⟨
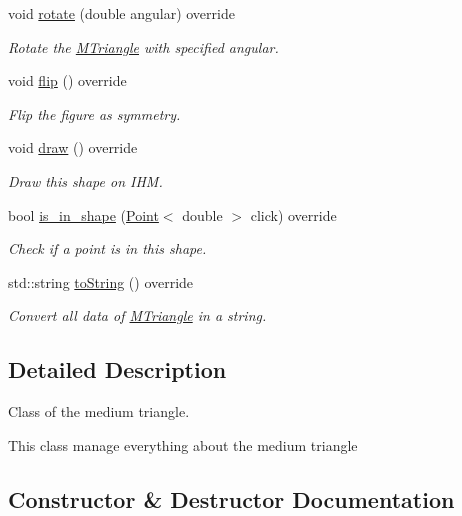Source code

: \begin{DoxyCompactItemize}
void \hyperlink{classMTriangle_a4be29553eeddf99c367b1ec220bc102b}{rotate} (double angular) override
\begin{DoxyCompactList}\small\item\em Rotate the \hyperlink{classMTriangle}{M\+Triangle} with specified angular. \end{DoxyCompactList}\item 
\mbox{\label{classMTriangle_a6258b96b57c1892098f84a5a5fa0f976}} 
void \hyperlink{classMTriangle_a6258b96b57c1892098f84a5a5fa0f976}{flip} () override
\begin{DoxyCompactList}\small\item\em Flip the figure as symmetry. \end{DoxyCompactList}\item 
\mbox{\label{classMTriangle_a7801818e2188f39ba89a2a82df8fa5fe}} 
void \hyperlink{classMTriangle_a7801818e2188f39ba89a2a82df8fa5fe}{draw} () override
\begin{DoxyCompactList}\small\item\em Draw this shape on I\+HM. \end{DoxyCompactList}\item 
bool \hyperlink{classMTriangle_a8d3d737a903823bf1a631cbb004a799c}{is\+\_\+in\+\_\+shape} (\hyperlink{classPoint}{Point}$<$ double $>$ click) override
\begin{DoxyCompactList}\small\item\em Check if a point is in this shape. \end{DoxyCompactList}\item 
std\+::string \hyperlink{classMTriangle_a7d1fd825592dffa6ac05b3398a8c105a}{to\+String} () override
\begin{DoxyCompactList}\small\item\em Convert all data of \hyperlink{classMTriangle}{M\+Triangle} in a string. \end{DoxyCompactList}\end{DoxyCompactItemize}


\subsection{Detailed Description}
Class of the medium triangle. 

This class manage everything about the medium triangle 

\subsection{Constructor \& Destructor Documentation}
\mbox{\label{classMTriangle_a428bc13e1f5299369e5c78602aae544b}}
⟩
For this exercise, transcribe the data above line by line, exactly, with pictures omitted.

Source code

: \begin{DoxyCompactItemize}
void \hyperlink{classMTriangle_a4be29553eeddf99c367b1ec220bc102b}{rotate} (double angular) override
\begin{DoxyCompactList}\small\item\em Rotate the \hyperlink{classMTriangle}{M\+Triangle} with specified angular. \end{DoxyCompactList}\item 
\mbox{\label{classMTriangle_a6258b96b57c1892098f84a5a5fa0f976}} 
void \hyperlink{classMTriangle_a6258b96b57c1892098f84a5a5fa0f976}{flip} () override
\begin{DoxyCompactList}\small\item\em Flip the figure as symmetry. \end{DoxyCompactList}\item 
\mbox{\label{classMTriangle_a7801818e2188f39ba89a2a82df8fa5fe}} 
void \hyperlink{classMTriangle_a7801818e2188f39ba89a2a82df8fa5fe}{draw} () override
\begin{DoxyCompactList}\small\item\em Draw this shape on I\+HM. \end{DoxyCompactList}\item 
bool \hyperlink{classMTriangle_a8d3d737a903823bf1a631cbb004a799c}{is\+\_\+in\+\_\+shape} (\hyperlink{classPoint}{Point}$<$ double $>$ click) override
\begin{DoxyCompactList}\small\item\em Check if a point is in this shape. \end{DoxyCompactList}\item 
std\+::string \hyperlink{classMTriangle_a7d1fd825592dffa6ac05b3398a8c105a}{to\+String} () override
\begin{DoxyCompactList}\small\item\em Convert all data of \hyperlink{classMTriangle}{M\+Triangle} in a string. \end{DoxyCompactList}\end{DoxyCompactItemize}


\subsection{Detailed Description}
Class of the medium triangle. 

This class manage everything about the medium triangle 

\subsection{Constructor \& Destructor Documentation}
\mbox{\label{classMTriangle_a428bc13e1f5299369e5c78602aae544b}}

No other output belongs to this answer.